Ciprofol Suppresses Glycolysis and Epithelial-Mesenchymal Transition (EMT) in Colorectal Cancer Cells by Activating Adenomatous Polyposis Coli to Modulate the Wnt/β- catenin Signaling Pathway

Abstract

Abstract Propofol, frequently employed as a perioperative anesthetic for patients with colorectal cancer, has been documented to demonstrate anticancer properties. Ciprofol, an innovative anesthetic derived from propofol, showcases unexplored impacts on the viability of colorectal cancer cells.

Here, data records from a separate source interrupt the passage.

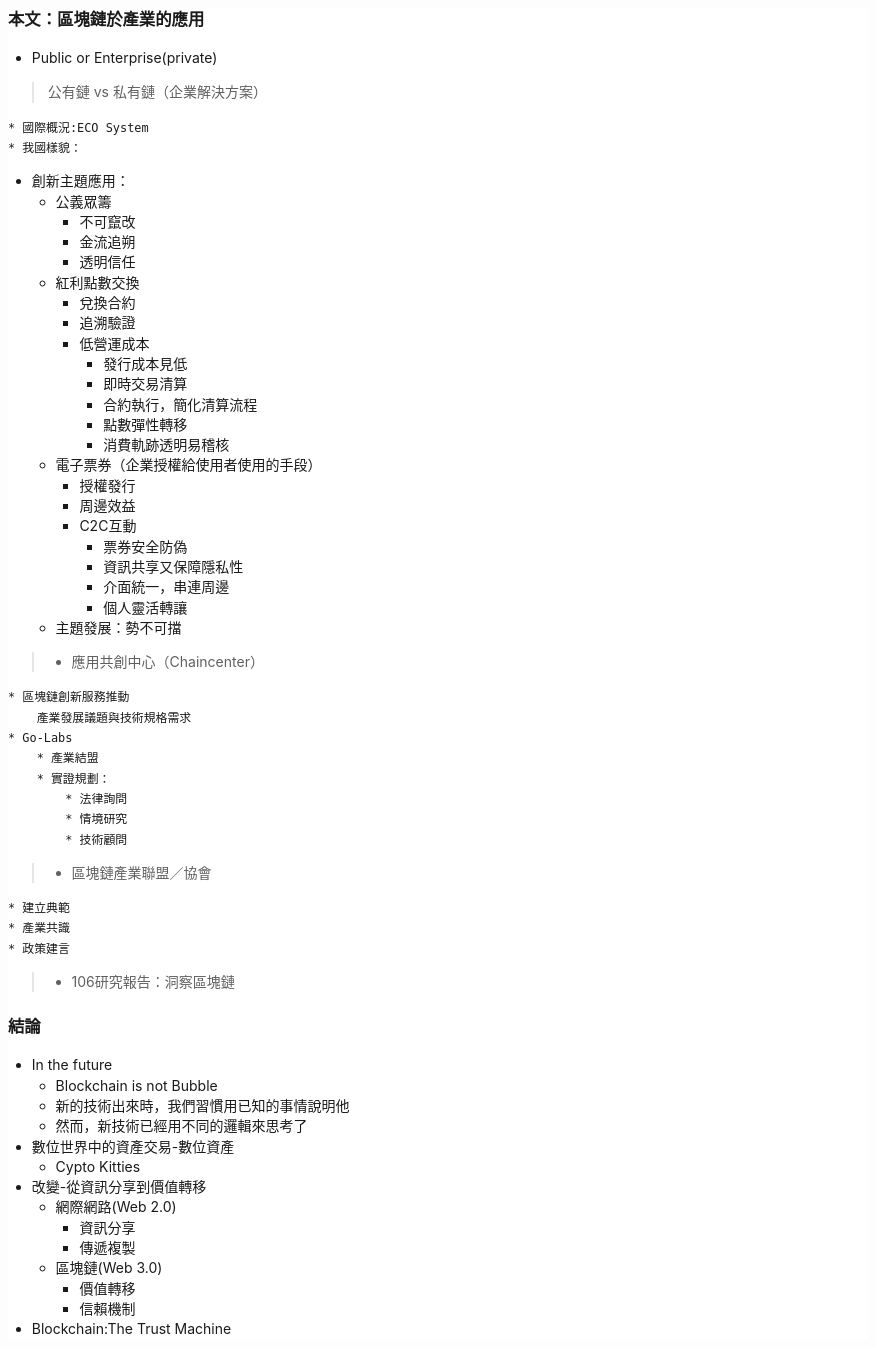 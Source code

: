 ### 本文：區塊鏈於產業的應用

* Public or Enterprise(private)

> 公有鏈 vs 私有鏈（企業解決方案）

    * 國際概況:ECO System
    * 我國樣貌：
* 創新主題應用：
    * 公義眾籌
        * 不可竄改
        * 金流追朔
        * 透明信任
    * 紅利點數交換
        * 兌換合約
        * 追溯驗證
        * 低營運成本
            * 發行成本見低
            * 即時交易清算
            * 合約執行，簡化清算流程
            * 點數彈性轉移
            * 消費軌跡透明易稽核
    * 電子票券（企業授權給使用者使用的手段）
        * 授權發行
        * 周邊效益
        * C2C互動
            * 票券安全防偽
            * 資訊共享又保障隱私性
            * 介面統一，串連周邊
            * 個人靈活轉讓
    * 主題發展：勢不可擋

>* 應用共創中心（Chaincenter）

    * 區塊鏈創新服務推動
        產業發展議題與技術規格需求
    * Go-Labs
        * 產業結盟
        * 實證規劃：
            * 法律詢問
            * 情境研究
            * 技術顧問

>* 區塊鏈產業聯盟／協會

    * 建立典範
    * 產業共識
    * 政策建言
    
>* 106研究報告：洞察區塊鏈

### 結論

* In the future
    * Blockchain is not Bubble
    * 新的技術出來時，我們習慣用已知的事情說明他
    * 然而，新技術已經用不同的邏輯來思考了
* 數位世界中的資產交易-數位資產
    * Cypto Kitties 
* 改變-從資訊分享到價值轉移
    * 網際網路(Web 2.0)
        * 資訊分享
        * 傳遞複製
    * 區塊鏈(Web 3.0)
        * 價值轉移
        * 信賴機制
* Blockchain:The Trust Machine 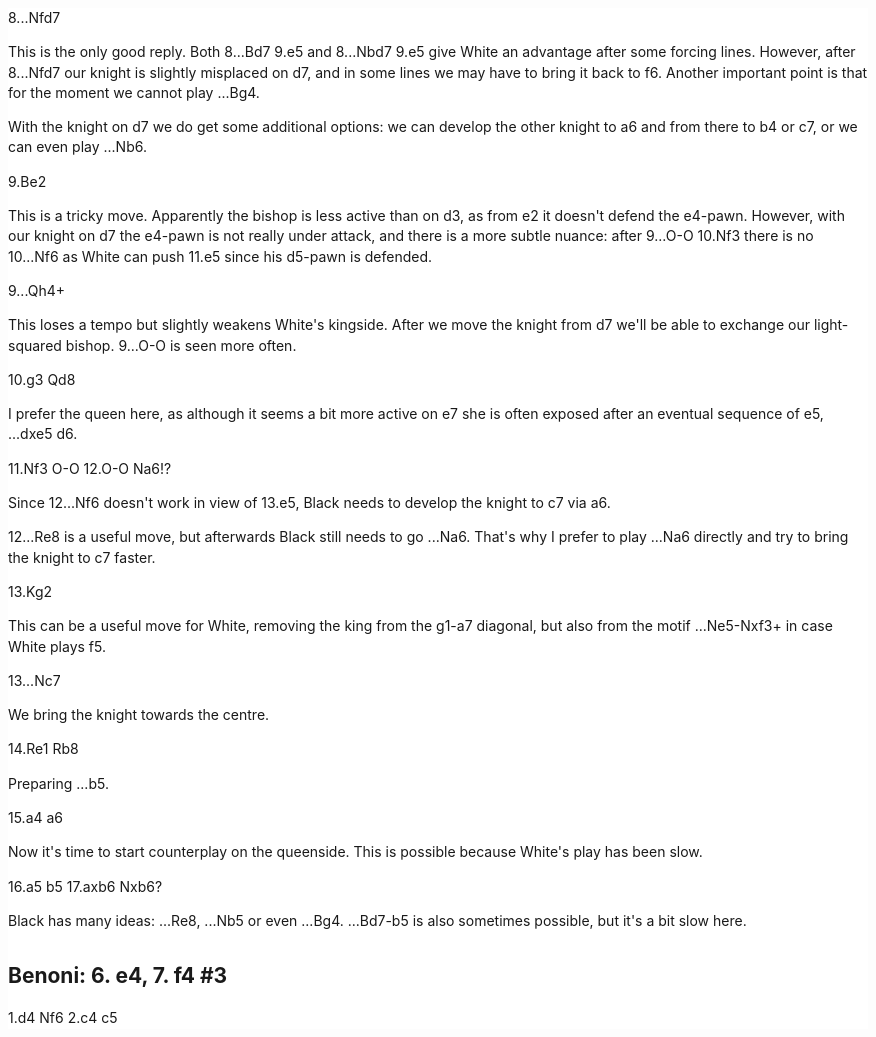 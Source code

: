 8...Nfd7

This is the only good reply. Both 8...Bd7 9.e5 and 8...Nbd7 9.e5 give White an advantage after some forcing lines. However, after 8...Nfd7 our knight is slightly misplaced on d7, and in some lines we may have to bring it back to f6. Another important point is that for the moment we cannot play ...Bg4.

With the knight on d7 we do get some additional options: we can develop the other knight to a6 and from there to b4 or c7, or we can even play ...Nb6.

9.Be2

This is a tricky move. Apparently the bishop is less active than on d3, as from e2 it doesn't defend the e4-pawn. However, with our knight on d7 the e4-pawn is not really under attack, and there is a more subtle nuance: after 9...O-O 10.Nf3 there is no 10...Nf6 as White can push 11.e5 since his d5-pawn is defended.

9...Qh4+

This loses a tempo but slightly weakens White's kingside. After we move the knight from d7 we'll be able to exchange our light-squared bishop. 9...O-O is seen more often.

10.g3 Qd8

I prefer the queen here, as although it seems a bit more active on e7 she is often exposed after an eventual sequence of e5, ...dxe5 d6.

11.Nf3 O-O 12.O-O Na6!?

Since 12...Nf6 doesn't work in view of 13.e5, Black needs to develop the knight to c7 via a6.

12...Re8 is a useful move, but afterwards Black still needs to go ...Na6. That's why I prefer to play ...Na6 directly and try to bring the knight to c7 faster.

13.Kg2

This can be a useful move for White, removing the king from the g1-a7 diagonal, but also from the motif ...Ne5-Nxf3+ in case White plays f5.

13...Nc7

We bring the knight towards the centre.

14.Re1 Rb8

Preparing ...b5.

15.a4 a6

Now it's time to start counterplay on the queenside. This is possible because White's play has been slow.

16.a5 b5 17.axb6 Nxb6?

Black has many ideas: ...Re8, ...Nb5 or even ...Bg4. ...Bd7-b5 is also sometimes possible, but it's a bit slow here.

## Benoni: 6. e4, 7. f4 #3

1.d4 Nf6 2.c4 c5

To investigate the impact of ciprofol on glycolysis and epithelial-mesenchymal transition (EMT) in colorectal cancer cells and its role in the Wnt/β-catenin signaling pathway. In vitro experiments were conducted utilizing cell counting kit-8 (CCK-8), scratch assays, and Transwell assays to assess the impact of ciprofol on the proliferation, invasion, and migration of colorectal cancer cells. Downregulation of adenomatous polyposis coli (APC) expression was utilized to ascertain the potential reversal of ciprofol's inhibitory effects. Lactate and glucose levels were assessed using assay kits in KYSE30 cells. Western blot analysis was employed to assess the expression levels of Wnt/β-catenin signaling pathway components, invasion-related proteins, and mRNA in colorectal cancer cells. In vivo experiments involved establishing a xenograft mouse model to verify the effects of ciprofol on HT29 cells. In vitro experiments demonstrated that ciprofol suppressed the EMT process and glycolysis in colorectal cancer cells. Ciprofol activated APC protein, and downregulation of APC mitigated the inhibitory effects of ciprofol on colorectal cancer cells. Ciprofol suppressed the Wnt/β-catenin signaling pathway, downregulated the protein expression of Hexokinase 2 (HK2), Lactate Dehydrogenase A (LDHA), Matrix Metalloproteinase 2 (MMP2), Matrix Metalloproteinase 9 (MMP9), and E-cadherin, and upregulated N-cadherin protein expression. In vitro experiments also revealed that ciprofol inhibited tumor growth in xenograft mice, with protein expression changes consistent with in vivo results. Ciprofol suppresses the EMT process and glycolysis in colorectal cancer cells. Furthermore, ciprofol may exert its anticancer effects by activating APC to inhibit the Wnt/β-catenin signaling pathway.